新型コロナウイルスによる肺炎の感染拡大防止に向けた政府の対応が後手に回っている。中国湖北省武漢市から帰国した邦人のウイルス検査は任意で、29日に民間チャーター機で帰国した2人が一時検査を拒否した。無症状でも感染が「陽性」となったケースがあり、潜伏期間中の二次感染の可能性もあるが、現時点では帰国者を強制隔離できない。他国では帰国者を一定期間隔離するのが常識で、日本の法整備の抜け穴が浮き彫りになっている。(奥原慎平)
「本人のためだと説得したが、法的拘束力がないということで、残念ながら、こういう結果になった」
安倍晋三首相は30日の参院予算委員会で、武漢市から29日に帰国した邦人のうち、2人が帰国後の検査を拒んで自宅に戻ったことを苦渋混じりにこう語った。
首相は「人権の問題もあり、踏み込めないところもある」とも指摘。加藤勝信厚生労働相も「これ以上、私どもの法的な権限がない」と語った。
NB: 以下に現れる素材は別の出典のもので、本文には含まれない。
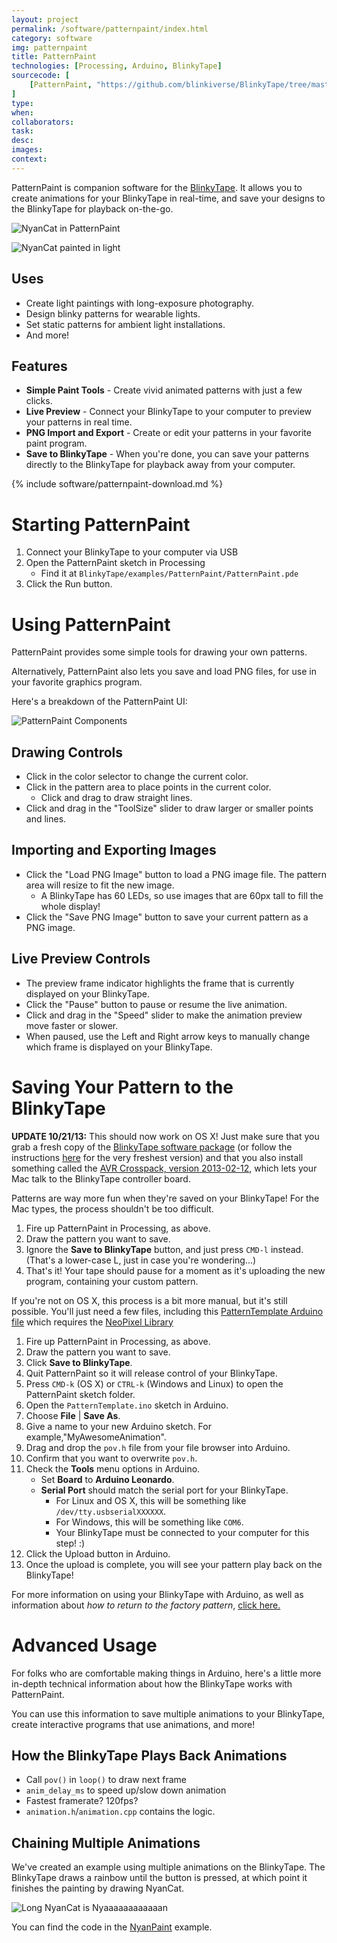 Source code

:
 ```yaml
---
layout: project
permalink: /software/patternpaint/index.html
category: software
img: patternpaint
title: PatternPaint
technologies: [Processing, Arduino, BlinkyTape]
sourcecode: [
	[PatternPaint, "https://github.com/blinkiverse/BlinkyTape/tree/master/examples/PatternPaint"]
]
type:
when:
collaborators:
task: 
desc:
images:
context: 
---
```


PatternPaint is companion software for the [BlinkyTape](/blinkytape).  It allows you to create animations for your BlinkyTape in real-time, and save your designs to the BlinkyTape for playback on-the-go.

![NyanCat in PatternPaint](/images/{{page.img}}/PatternPaint-nyan.png)

![NyanCat painted in light](/images/{{page.img}}/nyan-painted.jpg)

## Uses

* Create light paintings with long-exposure photography.
* Design blinky patterns for wearable lights.
* Set static patterns for ambient light installations.
* And more!

## Features

* **Simple Paint Tools** - Create vivid animated patterns with just a few clicks.
* **Live Preview** - Connect your BlinkyTape to your computer to preview your patterns in real time.
* **PNG Import and Export** - Create or edit your patterns in your favorite paint program.
* **Save to BlinkyTape** - When you're done, you can save your patterns directly to the BlinkyTape for playback away from your computer.

{% include software/patternpaint-download.md %}

# Starting PatternPaint

1. Connect your BlinkyTape to your computer via USB
2. Open the PatternPaint sketch in Processing
    * Find it at `BlinkyTape/examples/PatternPaint/PatternPaint.pde`
3. Click the Run button.

# Using PatternPaint

PatternPaint provides some simple tools for drawing your own patterns.

Alternatively, PatternPaint also lets you save and load PNG files, for use in
your favorite graphics program.

Here's a breakdown of the PatternPaint UI:

![PatternPaint Components](/images/{{page.img}}/PatternPaint-screenshot.png)

## Drawing Controls

* Click in the color selector to change the current color.
* Click in the pattern area to place points in the current color.
    * Click and drag to draw straight lines.
* Click and drag in the "ToolSize" slider to draw larger or smaller points and lines.

## Importing and Exporting Images

* Click the "Load PNG Image" button to load a PNG image file.  The pattern area will resize to fit the new image.
    * A BlinkyTape has 60 LEDs, so use images that are 60px tall to fill the whole display!
* Click the "Save PNG Image" button to save your current pattern as a PNG image.

## Live Preview Controls

* The preview frame indicator highlights the frame that is currently displayed on your BlinkyTape.
* Click the "Pause" button to pause or resume the live animation.
* Click and drag in the "Speed" slider to make the animation preview move faster or slower.
* When paused, use the Left and Right arrow keys to manually change which frame is displayed on your BlinkyTape.

# Saving Your Pattern to the BlinkyTape

**UPDATE 10/21/13:** This should now work on OS X!  Just make sure that you grab a fresh copy of the [BlinkyTape software package](/blinkytape/BlinkyTape.zip) (or follow the instructions [here](/blinkytape/docs/processing/) for the very freshest version) and that you also install something called the [AVR Crosspack, version 2013-02-12](http://www.obdev.at/products/crosspack/download.html/), which lets your Mac talk to the BlinkyTape controller board.

Patterns are way more fun when they're saved on your BlinkyTape!  For the Mac types, the process shouldn't be too difficult.

1. Fire up PatternPaint in Processing, as above. 
1. Draw the pattern you want to save.
1. Ignore the **Save to BlinkyTape** button, and just press `CMD-l` instead. (That's a lower-case L, just in case you're wondering...)
1. That's it!  Your tape should pause for a moment as it's uploading the new program, containing your custom pattern.

If you're not on OS X, this process is a bit more manual, but it's still possible.  You'll just need a few files, including this [PatternTemplate Arduino file](/blinkytape/PatternTemplate.zip) which requires the [NeoPixel Library](https://github.com/adafruit/Adafruit_NeoPixel)

1. Fire up PatternPaint in Processing, as above. 
1. Draw the pattern you want to save.
1. Click **Save to BlinkyTape**.
1. Quit PatternPaint so it will release control of your BlinkyTape.
1. Press `CMD-k` (OS X) or `CTRL-k` (Windows and Linux) to open the PatternPaint sketch folder.
1. Open the `PatternTemplate.ino` sketch in Arduino.
1. Choose **File** | **Save As**.
1. Give a name to your new Arduino sketch.  For example,"MyAwesomeAnimation".
1. Drag and drop the `pov.h` file from your file browser into Arduino.
1. Confirm that you want to overwrite `pov.h`.
1. Check the **Tools** menu options in Arduino.
    * Set **Board** to **Arduino Leonardo**.
    * **Serial Port** should match the serial port for your BlinkyTape.
	    * For Linux and OS X, this will be something like `/dev/tty.usbserialXXXXXX`.
		* For Windows, this will be something like `COM6`.
		* Your BlinkyTape must be connected to your computer for this step! :)
1. Click the Upload button in Arduino.
1. Once the upload is complete, you will see your pattern play back on the BlinkyTape!

For more information on using your BlinkyTape with Arduino, as well as information about *how to return to the factory pattern*, [click here.](/blinkytape/docs/arduino/)

# Advanced Usage

For folks who are comfortable making things in Arduino, here's a little more
in-depth technical information about how the BlinkyTape works with PatternPaint.

You can use this information to save multiple animations to your BlinkyTape,
create interactive programs that use animations, and more!

## How the BlinkyTape Plays Back Animations

* Call `pov()` in `loop()` to draw next frame
* `anim_delay_ms` to speed up/slow down animation
* Fastest framerate? 120fps?
* `animation.h`/`animation.cpp` contains the logic.

## Chaining Multiple Animations

We've created an example using multiple animations on the BlinkyTape.
The BlinkyTape draws a rainbow until the button is pressed, at which point
it finishes the painting by drawing NyanCat.

![Long NyanCat is Nyaaaaaaaaaaaan](/images/{{page.img}}/nyan-paint-long.jpg)

You can find the code in the [NyanPaint](https://github.com/blinkiverse/BlinkyTape/tree/master/examples/light_painting_examples/NyanPaint) example.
政府は邦人の帰国が始まる前日の28日、新型肺炎を感染症法に基づく「指定感染症」と検疫法の「検疫感染症」に指定する政令を閣議決定した。これにより、感染が疑われる入国者には、空港や港の検疫所が強制的に診察や検査を行えるようになる。ただ、施行日の2月7日までは個人の同意が必要で、症状が出ていない人は対象外になる。